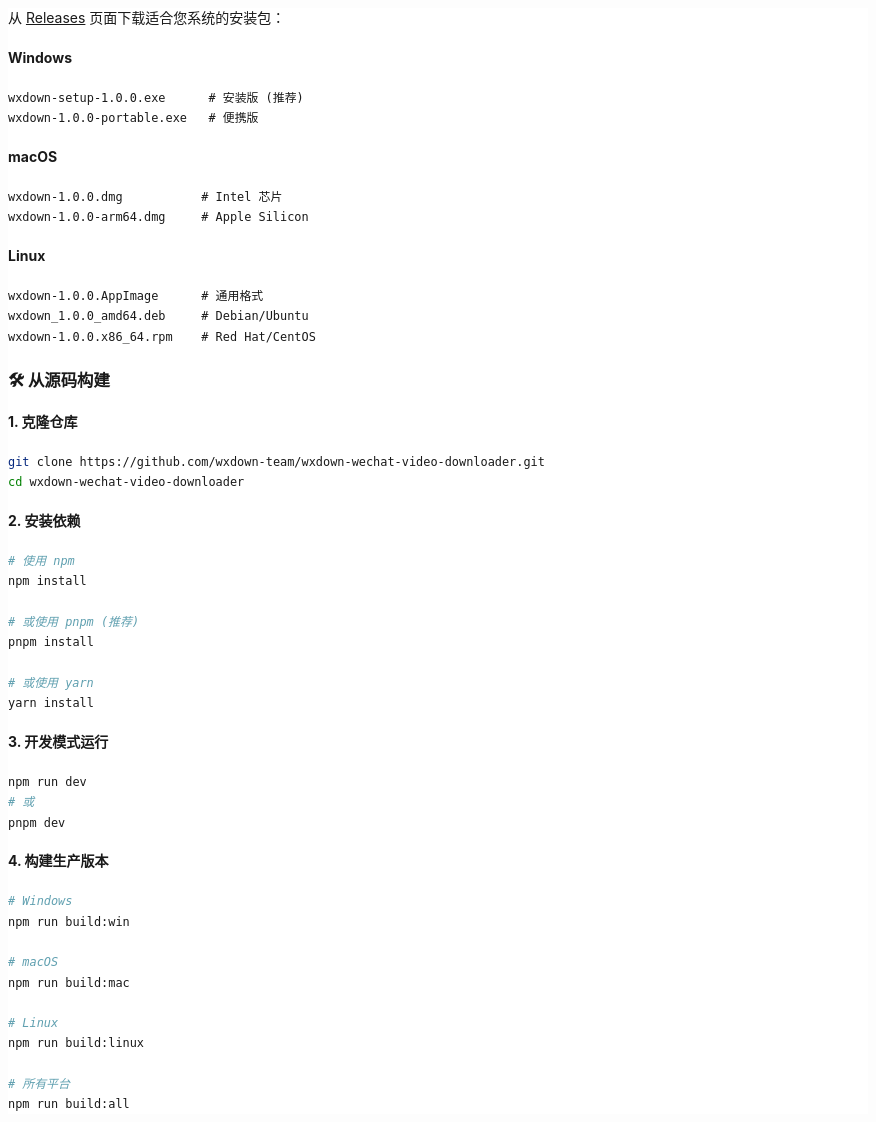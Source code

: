 从 [Releases](https://github.com/wxdown-team/wxdown-wechat-video-downloader/releases) 页面下载适合您系统的安装包：

#### Windows
```
wxdown-setup-1.0.0.exe      # 安装版 (推荐)
wxdown-1.0.0-portable.exe   # 便携版
```

#### macOS
```
wxdown-1.0.0.dmg           # Intel 芯片
wxdown-1.0.0-arm64.dmg     # Apple Silicon
```

#### Linux
```
wxdown-1.0.0.AppImage      # 通用格式
wxdown_1.0.0_amd64.deb     # Debian/Ubuntu
wxdown-1.0.0.x86_64.rpm    # Red Hat/CentOS
```

### 🛠️ 从源码构建

#### 1. 克隆仓库
```bash
git clone https://github.com/wxdown-team/wxdown-wechat-video-downloader.git
cd wxdown-wechat-video-downloader
```

#### 2. 安装依赖
```bash
# 使用 npm
npm install

# 或使用 pnpm (推荐)
pnpm install

# 或使用 yarn
yarn install
```

#### 3. 开发模式运行
```bash
npm run dev
# 或
pnpm dev
```

#### 4. 构建生产版本
```bash
# Windows
npm run build:win

# macOS
npm run build:mac

# Linux
npm run build:linux

# 所有平台
npm run build:all
```

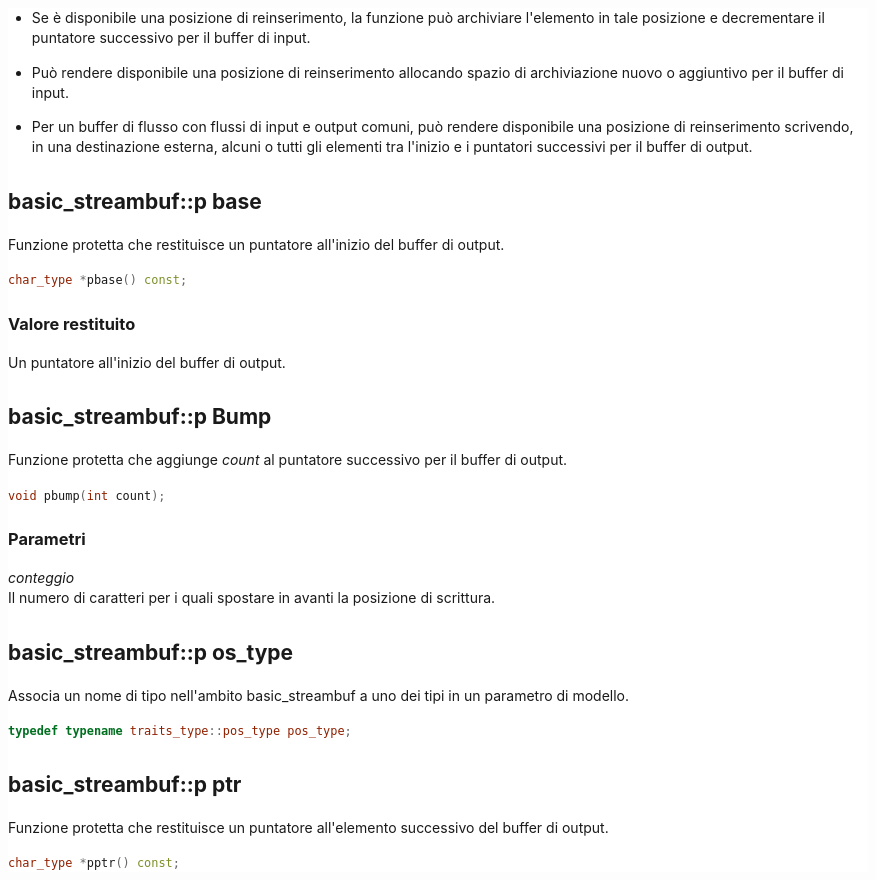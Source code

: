 - Se è disponibile una posizione di reinserimento, la funzione può archiviare l'elemento in tale posizione e decrementare il puntatore successivo per il buffer di input.

- Può rendere disponibile una posizione di reinserimento allocando spazio di archiviazione nuovo o aggiuntivo per il buffer di input.

- Per un buffer di flusso con flussi di input e output comuni, può rendere disponibile una posizione di reinserimento scrivendo, in una destinazione esterna, alcuni o tutti gli elementi tra l'inizio e i puntatori successivi per il buffer di output.

## <a name="basic_streambufpbase"></a><a name="pbase"></a> basic_streambuf::p base

Funzione protetta che restituisce un puntatore all'inizio del buffer di output.

```cpp
char_type *pbase() const;
```

### <a name="return-value"></a>Valore restituito

Un puntatore all'inizio del buffer di output.

## <a name="basic_streambufpbump"></a><a name="pbump"></a> basic_streambuf::p Bump

Funzione protetta che aggiunge *count* al puntatore successivo per il buffer di output.

```cpp
void pbump(int count);
```

### <a name="parameters"></a>Parametri

*conteggio*\
Il numero di caratteri per i quali spostare in avanti la posizione di scrittura.

## <a name="basic_streambufpos_type"></a><a name="pos_type"></a> basic_streambuf::p os_type

Associa un nome di tipo nell'ambito basic_streambuf a uno dei tipi in un parametro di modello.

```cpp
typedef typename traits_type::pos_type pos_type;
```

## <a name="basic_streambufpptr"></a><a name="pptr"></a> basic_streambuf::p ptr

Funzione protetta che restituisce un puntatore all'elemento successivo del buffer di output.

```cpp
char_type *pptr() const;
```
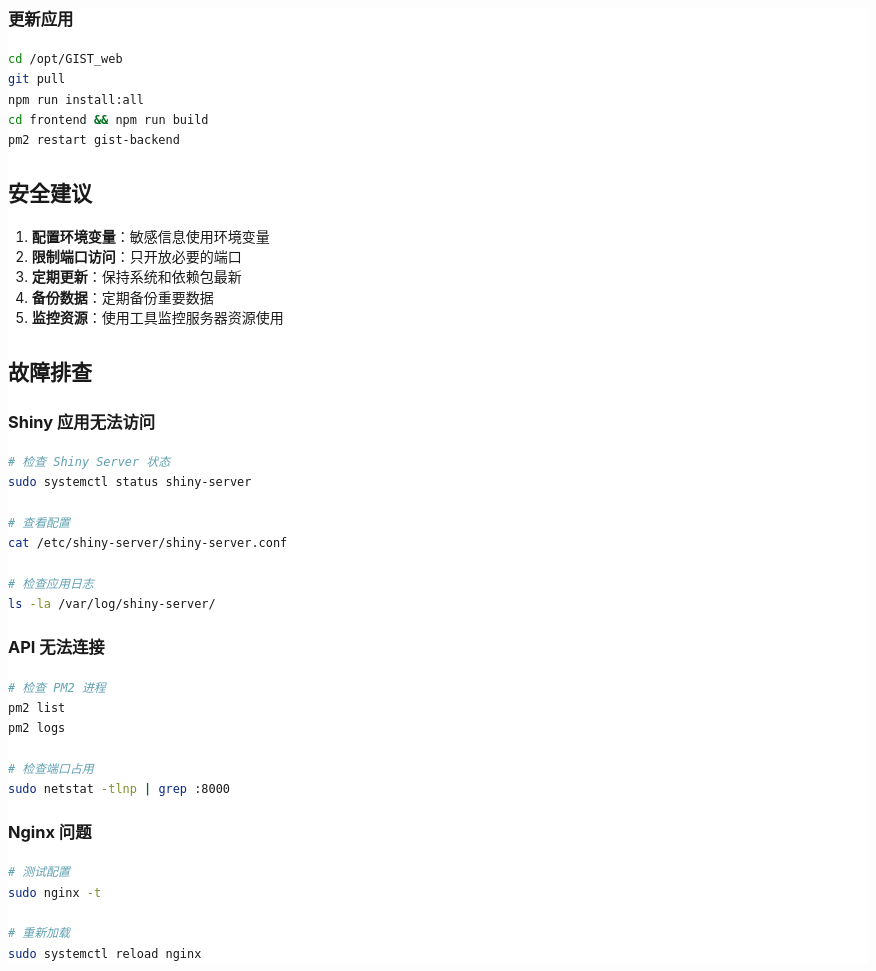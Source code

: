 ### 更新应用
```bash
cd /opt/GIST_web
git pull
npm run install:all
cd frontend && npm run build
pm2 restart gist-backend
```

## 安全建议

1. **配置环境变量**：敏感信息使用环境变量
2. **限制端口访问**：只开放必要的端口
3. **定期更新**：保持系统和依赖包最新
4. **备份数据**：定期备份重要数据
5. **监控资源**：使用工具监控服务器资源使用

## 故障排查

### Shiny 应用无法访问
```bash
# 检查 Shiny Server 状态
sudo systemctl status shiny-server

# 查看配置
cat /etc/shiny-server/shiny-server.conf

# 检查应用日志
ls -la /var/log/shiny-server/
```

### API 无法连接
```bash
# 检查 PM2 进程
pm2 list
pm2 logs

# 检查端口占用
sudo netstat -tlnp | grep :8000
```

### Nginx 问题
```bash
# 测试配置
sudo nginx -t

# 重新加载
sudo systemctl reload nginx
```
════════════════
◆ Prompt ◆
Find the line with "#### 2. 安装依赖" in the entries above. Set down exactly every line from it up to and including the line with "Il numero di", images excluded.

◆ Problem solution ◆
#### 2. 安装依赖
```bash
# 使用 npm
npm install

# 或使用 pnpm (推荐)
pnpm install

# 或使用 yarn
yarn install
```

#### 3. 开发模式运行
```bash
npm run dev
# 或
pnpm dev
```

#### 4. 构建生产版本
```bash
# Windows
npm run build:win

# macOS
npm run build:mac

# Linux
npm run build:linux

# 所有平台
npm run build:all
```

Source code

: - Se è disponibile una posizione di reinserimento, la funzione può archiviare l'elemento in tale posizione e decrementare il puntatore successivo per il buffer di input.

- Può rendere disponibile una posizione di reinserimento allocando spazio di archiviazione nuovo o aggiuntivo per il buffer di input.

- Per un buffer di flusso con flussi di input e output comuni, può rendere disponibile una posizione di reinserimento scrivendo, in una destinazione esterna, alcuni o tutti gli elementi tra l'inizio e i puntatori successivi per il buffer di output.

## <a name="basic_streambufpbase"></a><a name="pbase"></a> basic_streambuf::p base

Funzione protetta che restituisce un puntatore all'inizio del buffer di output.

```cpp
char_type *pbase() const;
```

### <a name="return-value"></a>Valore restituito

Un puntatore all'inizio del buffer di output.

## <a name="basic_streambufpbump"></a><a name="pbump"></a> basic_streambuf::p Bump

Funzione protetta che aggiunge *count* al puntatore successivo per il buffer di output.

```cpp
void pbump(int count);
```

### <a name="parameters"></a>Parametri

*conteggio*\
Il numero di caratteri per i quali spostare in avanti la posizione di scrittura.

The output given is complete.